Source data START
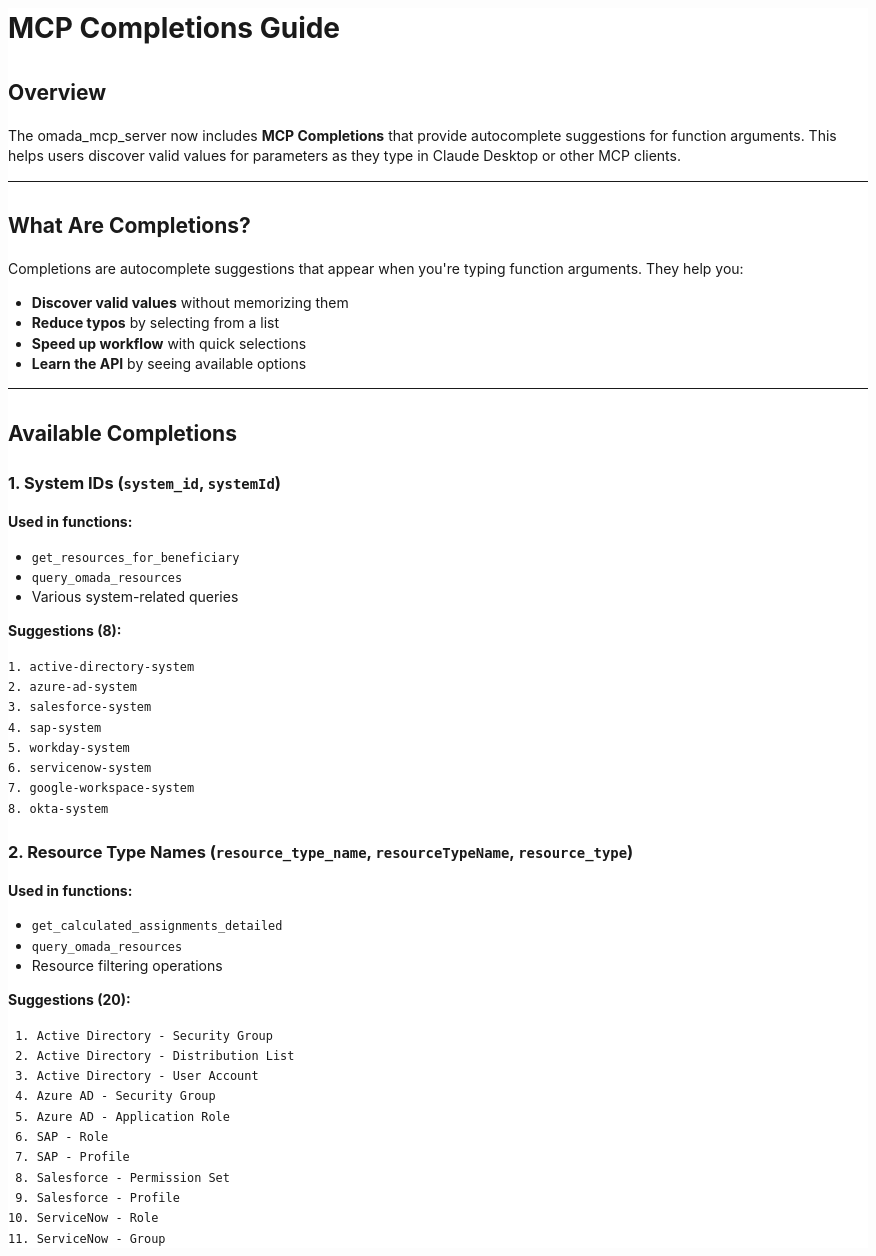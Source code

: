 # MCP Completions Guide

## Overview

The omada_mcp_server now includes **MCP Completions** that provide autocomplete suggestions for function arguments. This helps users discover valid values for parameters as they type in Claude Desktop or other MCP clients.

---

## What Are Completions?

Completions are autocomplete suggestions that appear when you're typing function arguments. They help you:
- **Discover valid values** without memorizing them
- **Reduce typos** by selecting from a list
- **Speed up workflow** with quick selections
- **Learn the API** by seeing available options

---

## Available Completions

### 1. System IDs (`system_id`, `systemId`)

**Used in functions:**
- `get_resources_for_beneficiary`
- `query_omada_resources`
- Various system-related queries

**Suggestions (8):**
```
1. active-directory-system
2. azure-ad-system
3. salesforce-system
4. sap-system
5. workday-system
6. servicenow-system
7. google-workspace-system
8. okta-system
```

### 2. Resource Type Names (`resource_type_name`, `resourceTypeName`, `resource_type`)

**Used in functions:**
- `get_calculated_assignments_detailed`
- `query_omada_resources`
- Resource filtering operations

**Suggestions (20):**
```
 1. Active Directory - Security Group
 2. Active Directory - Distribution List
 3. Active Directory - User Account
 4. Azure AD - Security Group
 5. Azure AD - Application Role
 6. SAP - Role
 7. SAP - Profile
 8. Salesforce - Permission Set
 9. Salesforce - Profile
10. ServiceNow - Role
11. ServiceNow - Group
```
Source data END
Source data START
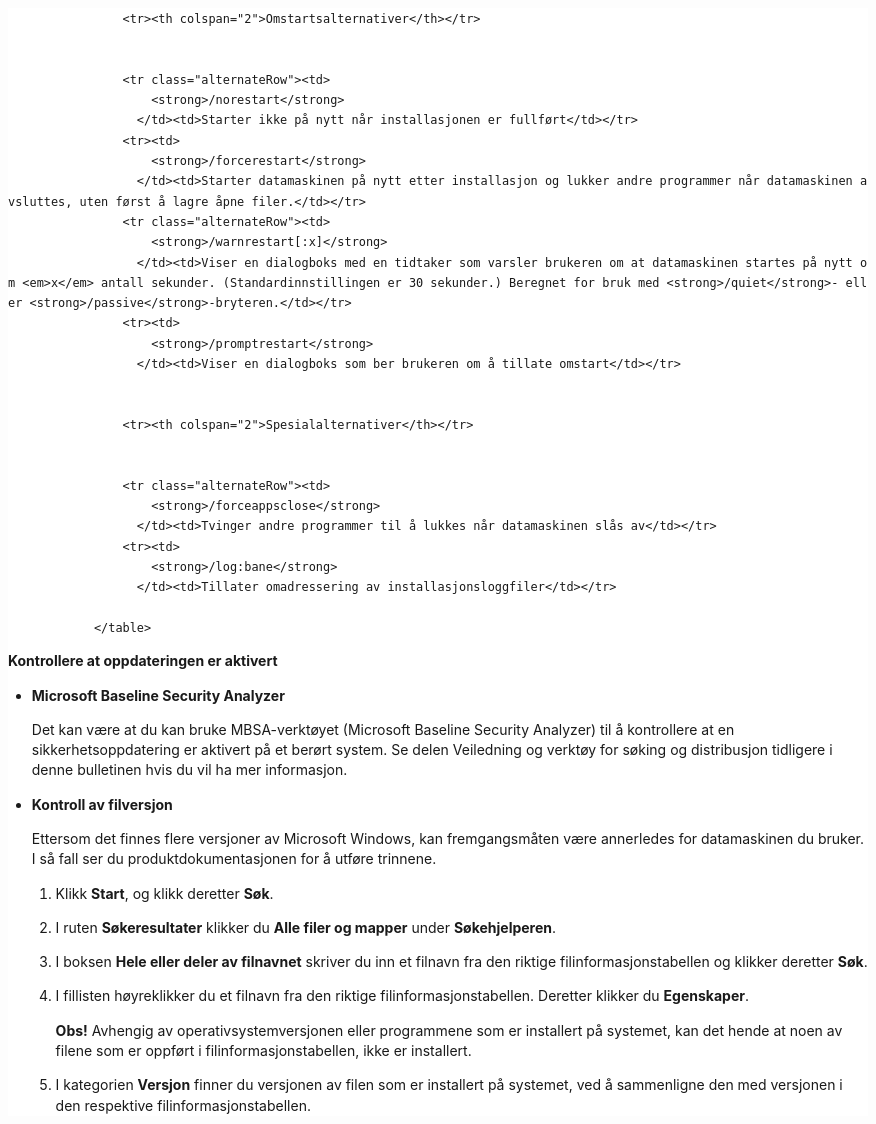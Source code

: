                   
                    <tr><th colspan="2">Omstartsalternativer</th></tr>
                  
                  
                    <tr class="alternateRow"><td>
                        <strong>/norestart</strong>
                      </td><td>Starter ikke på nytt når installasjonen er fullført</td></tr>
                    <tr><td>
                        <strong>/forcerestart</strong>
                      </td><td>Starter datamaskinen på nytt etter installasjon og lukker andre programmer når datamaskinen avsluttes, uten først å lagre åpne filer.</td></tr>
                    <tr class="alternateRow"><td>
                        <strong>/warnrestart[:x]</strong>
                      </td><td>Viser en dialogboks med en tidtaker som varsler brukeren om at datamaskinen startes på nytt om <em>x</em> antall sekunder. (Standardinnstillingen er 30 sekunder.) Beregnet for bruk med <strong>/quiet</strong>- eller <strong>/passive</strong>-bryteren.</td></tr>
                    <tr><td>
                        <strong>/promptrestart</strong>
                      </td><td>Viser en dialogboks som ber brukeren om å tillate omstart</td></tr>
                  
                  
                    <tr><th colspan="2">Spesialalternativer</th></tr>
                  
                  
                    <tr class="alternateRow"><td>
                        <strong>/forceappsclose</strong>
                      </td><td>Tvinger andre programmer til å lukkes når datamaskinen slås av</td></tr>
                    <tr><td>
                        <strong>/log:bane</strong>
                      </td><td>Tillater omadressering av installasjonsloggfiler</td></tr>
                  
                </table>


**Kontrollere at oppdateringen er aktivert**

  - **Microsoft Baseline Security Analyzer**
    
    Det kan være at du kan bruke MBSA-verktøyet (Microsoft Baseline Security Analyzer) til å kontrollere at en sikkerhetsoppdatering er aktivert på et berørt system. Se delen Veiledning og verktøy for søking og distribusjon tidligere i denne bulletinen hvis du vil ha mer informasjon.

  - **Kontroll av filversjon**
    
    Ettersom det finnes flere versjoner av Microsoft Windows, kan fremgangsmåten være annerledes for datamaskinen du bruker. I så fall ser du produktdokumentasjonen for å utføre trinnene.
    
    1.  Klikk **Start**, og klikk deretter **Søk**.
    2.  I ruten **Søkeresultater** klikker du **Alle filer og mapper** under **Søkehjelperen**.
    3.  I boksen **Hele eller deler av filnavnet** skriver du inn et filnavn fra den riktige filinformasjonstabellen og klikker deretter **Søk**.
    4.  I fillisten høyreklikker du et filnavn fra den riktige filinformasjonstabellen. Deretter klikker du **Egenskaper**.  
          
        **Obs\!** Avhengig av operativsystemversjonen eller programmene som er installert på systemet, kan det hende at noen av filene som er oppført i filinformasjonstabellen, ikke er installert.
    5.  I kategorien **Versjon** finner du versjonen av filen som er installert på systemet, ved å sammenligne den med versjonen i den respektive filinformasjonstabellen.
Source data END
> [Requirement]:
Exactly the lines above from the one with "- **Kontroll av filversjon**" to the one with "klikker deretter **Søk**.", both included, are to be quoted; leave the rest out.

> [Output for this task]:
  - **Kontroll av filversjon**
    
    Ettersom det finnes flere versjoner av Microsoft Windows, kan fremgangsmåten være annerledes for datamaskinen du bruker. I så fall ser du produktdokumentasjonen for å utføre trinnene.
    
    1.  Klikk **Start**, og klikk deretter **Søk**.
    2.  I ruten **Søkeresultater** klikker du **Alle filer og mapper** under **Søkehjelperen**.
    3.  I boksen **Hele eller deler av filnavnet** skriver du inn et filnavn fra den riktige filinformasjonstabellen og klikker deretter **Søk**.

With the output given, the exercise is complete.